Tell how many lines in the data below hold the string "mass"; give nothing but the number.

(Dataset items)

Content starts

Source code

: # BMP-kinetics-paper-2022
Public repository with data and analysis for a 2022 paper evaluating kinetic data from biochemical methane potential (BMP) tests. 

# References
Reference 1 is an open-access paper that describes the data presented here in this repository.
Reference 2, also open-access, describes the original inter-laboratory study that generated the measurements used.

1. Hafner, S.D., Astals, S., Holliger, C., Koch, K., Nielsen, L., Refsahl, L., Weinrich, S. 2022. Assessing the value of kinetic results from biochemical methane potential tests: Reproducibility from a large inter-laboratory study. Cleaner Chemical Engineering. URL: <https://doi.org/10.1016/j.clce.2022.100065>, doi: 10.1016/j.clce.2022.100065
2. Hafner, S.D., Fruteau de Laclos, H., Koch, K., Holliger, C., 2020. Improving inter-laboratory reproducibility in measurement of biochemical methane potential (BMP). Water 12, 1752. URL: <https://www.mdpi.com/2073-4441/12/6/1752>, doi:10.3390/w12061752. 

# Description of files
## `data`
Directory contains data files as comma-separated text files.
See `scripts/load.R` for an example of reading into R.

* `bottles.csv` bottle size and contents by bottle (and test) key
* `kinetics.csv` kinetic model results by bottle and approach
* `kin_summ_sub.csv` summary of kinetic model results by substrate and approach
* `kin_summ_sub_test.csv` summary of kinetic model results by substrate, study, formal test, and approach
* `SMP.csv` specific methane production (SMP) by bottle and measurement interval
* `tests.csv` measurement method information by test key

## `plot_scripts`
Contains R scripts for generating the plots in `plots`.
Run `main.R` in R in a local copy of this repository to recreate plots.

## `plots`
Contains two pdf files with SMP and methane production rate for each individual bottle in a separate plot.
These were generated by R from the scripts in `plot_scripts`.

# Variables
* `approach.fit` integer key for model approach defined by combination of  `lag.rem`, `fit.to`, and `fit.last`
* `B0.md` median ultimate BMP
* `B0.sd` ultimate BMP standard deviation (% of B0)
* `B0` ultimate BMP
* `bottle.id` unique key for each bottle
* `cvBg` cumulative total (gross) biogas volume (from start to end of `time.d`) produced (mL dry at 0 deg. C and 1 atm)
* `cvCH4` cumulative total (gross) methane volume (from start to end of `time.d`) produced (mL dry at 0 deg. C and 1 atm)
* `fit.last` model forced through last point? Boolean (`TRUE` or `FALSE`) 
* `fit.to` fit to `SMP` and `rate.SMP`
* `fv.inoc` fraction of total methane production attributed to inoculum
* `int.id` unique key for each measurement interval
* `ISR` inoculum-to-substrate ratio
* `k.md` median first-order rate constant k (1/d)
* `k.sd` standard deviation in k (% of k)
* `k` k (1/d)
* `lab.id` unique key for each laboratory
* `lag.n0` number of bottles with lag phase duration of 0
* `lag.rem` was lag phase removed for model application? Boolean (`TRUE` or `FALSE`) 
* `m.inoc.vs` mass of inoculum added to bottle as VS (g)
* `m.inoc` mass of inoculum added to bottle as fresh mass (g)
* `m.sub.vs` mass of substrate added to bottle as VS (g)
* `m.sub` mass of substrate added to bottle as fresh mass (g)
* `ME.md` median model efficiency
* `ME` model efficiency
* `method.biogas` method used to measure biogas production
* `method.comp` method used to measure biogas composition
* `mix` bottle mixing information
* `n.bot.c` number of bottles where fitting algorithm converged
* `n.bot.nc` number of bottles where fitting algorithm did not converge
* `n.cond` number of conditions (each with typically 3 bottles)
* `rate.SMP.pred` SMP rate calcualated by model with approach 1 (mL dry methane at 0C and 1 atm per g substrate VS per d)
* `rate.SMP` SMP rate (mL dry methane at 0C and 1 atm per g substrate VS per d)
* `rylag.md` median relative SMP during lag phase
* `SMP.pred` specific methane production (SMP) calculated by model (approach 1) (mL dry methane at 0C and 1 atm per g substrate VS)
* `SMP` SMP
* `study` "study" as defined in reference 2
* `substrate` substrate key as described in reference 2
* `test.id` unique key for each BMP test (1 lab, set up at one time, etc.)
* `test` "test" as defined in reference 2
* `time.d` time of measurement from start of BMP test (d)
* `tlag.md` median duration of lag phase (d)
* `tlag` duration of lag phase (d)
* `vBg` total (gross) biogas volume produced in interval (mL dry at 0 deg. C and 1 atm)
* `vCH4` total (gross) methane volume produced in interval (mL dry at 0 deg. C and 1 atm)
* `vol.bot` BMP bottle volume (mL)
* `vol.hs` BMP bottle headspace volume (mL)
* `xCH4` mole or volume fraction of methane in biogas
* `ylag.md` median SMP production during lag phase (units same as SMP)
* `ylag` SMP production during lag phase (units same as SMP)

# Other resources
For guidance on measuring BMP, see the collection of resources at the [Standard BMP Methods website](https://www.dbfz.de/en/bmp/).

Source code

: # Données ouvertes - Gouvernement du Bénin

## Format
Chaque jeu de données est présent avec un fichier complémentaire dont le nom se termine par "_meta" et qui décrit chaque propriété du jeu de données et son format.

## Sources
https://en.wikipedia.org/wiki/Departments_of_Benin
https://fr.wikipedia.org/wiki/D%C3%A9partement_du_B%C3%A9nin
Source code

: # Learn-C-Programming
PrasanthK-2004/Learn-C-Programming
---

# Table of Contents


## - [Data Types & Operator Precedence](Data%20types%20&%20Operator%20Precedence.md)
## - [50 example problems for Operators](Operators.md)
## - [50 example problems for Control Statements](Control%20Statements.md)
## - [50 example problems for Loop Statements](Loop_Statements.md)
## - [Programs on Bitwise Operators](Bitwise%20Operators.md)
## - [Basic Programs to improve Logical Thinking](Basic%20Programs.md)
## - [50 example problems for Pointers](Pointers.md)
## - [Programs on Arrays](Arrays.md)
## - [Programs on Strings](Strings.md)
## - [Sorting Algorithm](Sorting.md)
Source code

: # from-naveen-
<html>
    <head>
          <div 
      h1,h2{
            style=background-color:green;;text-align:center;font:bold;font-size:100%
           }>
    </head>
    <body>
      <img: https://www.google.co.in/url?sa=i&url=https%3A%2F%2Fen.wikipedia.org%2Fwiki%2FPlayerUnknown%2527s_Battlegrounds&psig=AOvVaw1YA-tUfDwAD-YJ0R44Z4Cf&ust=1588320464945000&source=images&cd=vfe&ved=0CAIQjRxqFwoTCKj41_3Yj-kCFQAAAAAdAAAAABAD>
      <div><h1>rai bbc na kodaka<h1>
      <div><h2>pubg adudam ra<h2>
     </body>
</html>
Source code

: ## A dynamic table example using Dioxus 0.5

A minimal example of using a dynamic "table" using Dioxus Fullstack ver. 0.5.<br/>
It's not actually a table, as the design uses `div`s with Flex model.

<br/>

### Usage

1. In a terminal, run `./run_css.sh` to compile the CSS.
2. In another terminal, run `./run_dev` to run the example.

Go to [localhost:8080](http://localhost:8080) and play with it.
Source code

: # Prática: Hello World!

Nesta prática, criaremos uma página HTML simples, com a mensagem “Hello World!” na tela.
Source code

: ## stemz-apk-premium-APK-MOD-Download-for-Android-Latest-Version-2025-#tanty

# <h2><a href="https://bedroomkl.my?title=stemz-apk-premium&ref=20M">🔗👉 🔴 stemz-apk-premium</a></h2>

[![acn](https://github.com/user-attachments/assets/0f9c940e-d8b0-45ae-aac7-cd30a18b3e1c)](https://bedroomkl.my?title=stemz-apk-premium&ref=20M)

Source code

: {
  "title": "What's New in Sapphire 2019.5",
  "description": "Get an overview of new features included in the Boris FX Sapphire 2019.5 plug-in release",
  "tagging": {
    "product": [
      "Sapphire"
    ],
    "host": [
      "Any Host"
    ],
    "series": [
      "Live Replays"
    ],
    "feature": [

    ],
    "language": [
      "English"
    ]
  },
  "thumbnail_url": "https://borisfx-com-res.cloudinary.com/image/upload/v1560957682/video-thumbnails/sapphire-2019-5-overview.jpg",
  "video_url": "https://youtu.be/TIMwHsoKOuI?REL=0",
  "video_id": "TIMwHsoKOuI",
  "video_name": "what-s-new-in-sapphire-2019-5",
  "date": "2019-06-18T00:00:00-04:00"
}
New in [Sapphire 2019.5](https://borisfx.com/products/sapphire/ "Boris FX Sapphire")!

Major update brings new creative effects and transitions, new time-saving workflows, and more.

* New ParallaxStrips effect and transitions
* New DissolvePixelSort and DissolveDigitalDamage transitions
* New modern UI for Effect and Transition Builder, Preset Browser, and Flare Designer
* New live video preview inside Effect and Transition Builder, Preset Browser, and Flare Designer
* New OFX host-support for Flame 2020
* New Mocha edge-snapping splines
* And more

Content ends

■ **Written answer**: 4